In a video released on Monday, September 9th, Cork ladies’ football star Valerie Mulcahy speaks about her struggle to accept her sexuality and how it intersects with her love of Gaelic football.
The video opens with Mulcahy speaking about how sports have always provided a space for her to be herself, but off the pitch, she was less than sure. “Sport was a great forum to be yourself, but off the pitch, I think I was trying to figure out who I was.” She tracks her enthusiasm for football from a young age and relates how her family established a Ladies’ football club as there was nowhere for girls to play after primary school.
Although she was involved with the Cork team from the age of 13 and has always had “a great sense of pride in the Cork jersey,” she often found it difficult to take pride in her sexuality. Speaking about how this struggle affected her performance on the pitch, Mulcahy says: “You’re carrying around a secret and it isn’t easy. It definitely affected one performance alright in an All-Ireland in 2006. Probably the only match I never scored in and I was kind of more consumed by what people would think or that my name would be synonymous with being gay and I didn’t want the headlines, I didn’t want the attention.”
Mulcahy played in the corner-forward position for Cork Senior Ladies’ Football from 2004 to 2015. During this time, the team won ten All-Ireland titles in a row, an unprecedented feat. Mulcahy was the top scorer in seven out of these ten years. Although she retired from the senior team in 2015, in the same year Mulcahy became the GAA’s first openly gay sportswoman when she appeared in an influential documentary, “Coming Out of the Curve”, which was aired a few months before the 2015 Marriage Equality Referendum. Since then she has been an influential force behind both the Irish LGBT+ rights movement and the campaign for greater gender equality within the GAA.
Mulcahy also highlights the importance of role models and the significance of having someone to look up to. “When I was younger, I lacked that person that I could look up to and see that everything was going to be fine.” Speaking to UCC students at a TEDx talk earlier this year, she cites Billie Jean King and Martina Navratilova as role models: “But I couldn’t really relate to them: I didn’t play the same sport as them; I wasn’t from the same country as them, and I certainly didn’t want their hairstyle.” She stresses that having relatable role models could have made her experience a little bit easier, and is determined to be that role model for the younger generation. “If people look up to me and see that it will all be ok, I think that’s a nice thing to be able to do.”

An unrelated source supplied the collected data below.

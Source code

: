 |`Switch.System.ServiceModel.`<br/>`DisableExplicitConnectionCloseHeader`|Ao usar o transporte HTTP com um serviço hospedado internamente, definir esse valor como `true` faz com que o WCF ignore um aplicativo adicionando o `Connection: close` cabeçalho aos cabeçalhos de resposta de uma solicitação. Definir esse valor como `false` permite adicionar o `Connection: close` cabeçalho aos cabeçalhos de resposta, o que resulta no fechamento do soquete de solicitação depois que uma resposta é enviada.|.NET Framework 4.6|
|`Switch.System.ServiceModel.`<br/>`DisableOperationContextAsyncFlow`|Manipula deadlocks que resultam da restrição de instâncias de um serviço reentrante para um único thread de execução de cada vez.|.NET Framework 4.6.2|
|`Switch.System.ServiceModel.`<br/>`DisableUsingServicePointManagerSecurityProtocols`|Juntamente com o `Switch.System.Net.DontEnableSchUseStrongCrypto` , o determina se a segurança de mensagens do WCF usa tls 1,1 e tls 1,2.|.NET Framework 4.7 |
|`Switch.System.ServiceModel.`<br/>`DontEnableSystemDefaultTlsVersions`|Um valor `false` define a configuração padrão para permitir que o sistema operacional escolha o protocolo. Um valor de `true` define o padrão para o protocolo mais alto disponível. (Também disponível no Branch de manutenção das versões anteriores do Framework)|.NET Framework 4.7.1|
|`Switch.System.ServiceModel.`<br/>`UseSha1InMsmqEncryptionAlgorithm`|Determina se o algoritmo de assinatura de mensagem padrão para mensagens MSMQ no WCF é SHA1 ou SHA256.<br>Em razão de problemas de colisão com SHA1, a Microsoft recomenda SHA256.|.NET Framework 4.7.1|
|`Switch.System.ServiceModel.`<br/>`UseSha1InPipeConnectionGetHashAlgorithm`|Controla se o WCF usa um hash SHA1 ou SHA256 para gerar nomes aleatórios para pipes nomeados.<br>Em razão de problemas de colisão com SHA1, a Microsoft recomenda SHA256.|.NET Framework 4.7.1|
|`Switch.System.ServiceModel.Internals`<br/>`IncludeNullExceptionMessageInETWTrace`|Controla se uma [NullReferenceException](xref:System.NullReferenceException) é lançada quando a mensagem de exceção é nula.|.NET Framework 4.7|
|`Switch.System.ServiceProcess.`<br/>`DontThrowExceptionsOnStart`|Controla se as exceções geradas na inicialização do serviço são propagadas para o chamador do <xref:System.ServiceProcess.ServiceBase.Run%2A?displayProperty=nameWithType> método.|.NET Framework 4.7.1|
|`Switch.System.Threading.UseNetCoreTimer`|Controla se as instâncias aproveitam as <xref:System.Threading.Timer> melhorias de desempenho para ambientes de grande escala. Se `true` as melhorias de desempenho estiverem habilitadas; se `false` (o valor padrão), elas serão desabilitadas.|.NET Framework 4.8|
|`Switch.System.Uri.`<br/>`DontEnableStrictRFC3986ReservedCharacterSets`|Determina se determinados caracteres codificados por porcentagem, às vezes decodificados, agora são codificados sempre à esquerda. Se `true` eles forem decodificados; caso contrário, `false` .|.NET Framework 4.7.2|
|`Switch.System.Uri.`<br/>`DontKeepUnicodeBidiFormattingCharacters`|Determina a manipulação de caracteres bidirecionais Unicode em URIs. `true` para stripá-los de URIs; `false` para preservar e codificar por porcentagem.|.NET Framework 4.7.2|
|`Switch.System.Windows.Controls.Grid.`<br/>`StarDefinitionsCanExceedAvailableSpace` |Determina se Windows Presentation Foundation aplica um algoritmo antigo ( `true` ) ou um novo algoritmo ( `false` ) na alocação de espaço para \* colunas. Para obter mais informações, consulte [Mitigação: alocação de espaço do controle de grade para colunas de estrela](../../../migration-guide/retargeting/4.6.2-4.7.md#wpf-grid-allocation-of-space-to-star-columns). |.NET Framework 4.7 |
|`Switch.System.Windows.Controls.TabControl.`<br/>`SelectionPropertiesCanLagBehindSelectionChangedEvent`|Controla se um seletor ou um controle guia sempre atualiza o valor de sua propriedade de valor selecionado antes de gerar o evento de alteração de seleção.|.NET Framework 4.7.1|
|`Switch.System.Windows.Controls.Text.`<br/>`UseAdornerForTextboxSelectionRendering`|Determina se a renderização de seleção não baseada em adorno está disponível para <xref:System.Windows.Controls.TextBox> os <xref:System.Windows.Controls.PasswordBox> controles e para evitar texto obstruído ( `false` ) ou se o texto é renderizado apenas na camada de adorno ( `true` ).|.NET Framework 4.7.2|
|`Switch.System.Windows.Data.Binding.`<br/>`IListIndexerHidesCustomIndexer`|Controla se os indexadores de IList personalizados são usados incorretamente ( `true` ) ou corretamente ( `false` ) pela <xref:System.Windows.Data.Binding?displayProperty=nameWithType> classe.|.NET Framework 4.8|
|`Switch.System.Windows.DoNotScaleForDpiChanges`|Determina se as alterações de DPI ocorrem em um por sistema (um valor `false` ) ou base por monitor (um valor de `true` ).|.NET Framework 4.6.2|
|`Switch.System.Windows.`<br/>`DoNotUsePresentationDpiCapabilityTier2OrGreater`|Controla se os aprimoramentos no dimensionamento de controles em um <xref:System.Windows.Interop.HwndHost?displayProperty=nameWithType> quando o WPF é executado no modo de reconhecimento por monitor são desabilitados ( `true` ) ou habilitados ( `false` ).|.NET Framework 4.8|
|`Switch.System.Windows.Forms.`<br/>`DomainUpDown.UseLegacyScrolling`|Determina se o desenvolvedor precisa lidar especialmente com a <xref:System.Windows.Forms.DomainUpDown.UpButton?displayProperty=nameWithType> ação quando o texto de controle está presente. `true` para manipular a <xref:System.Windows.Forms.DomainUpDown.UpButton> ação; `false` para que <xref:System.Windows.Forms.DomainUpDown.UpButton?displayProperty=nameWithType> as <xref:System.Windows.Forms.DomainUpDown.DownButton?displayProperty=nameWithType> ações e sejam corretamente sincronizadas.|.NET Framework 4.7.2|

Despite this, focusing on her sport rather than on her sexuality has been a common theme for Mulcahy in the past: she has often stressed that she would like people to know her as a footballer. Speaking at the 2015 launch of the Women’s Gaelic Players Association, which she helped to found, she stated: “Anyone who knows me knows my sexual orientation and it’s not everything about me. They know who I am, they know I’m an athlete and I’d rather if they were talking about my skills and football expertise.”
“I just wanted to be known as the footballer who played well,” she says in this video.
The video is part of SuperValu’s ‘Where You’re From’ campaign, created to encapsulate the shared values of SuperValu and the GAA as the company enters into its 10th year of GAA sponsorship. Mulcahy, who is one of four SuperValu GAA Ambassadors, speaks to journalist Marie Crowe in the video from Pairc Ui Caoimh in Cork, saying that “Where I’m from means a lot to me, and as a Cork woman I’m very proud.. to be part of such a great historic Cork team.”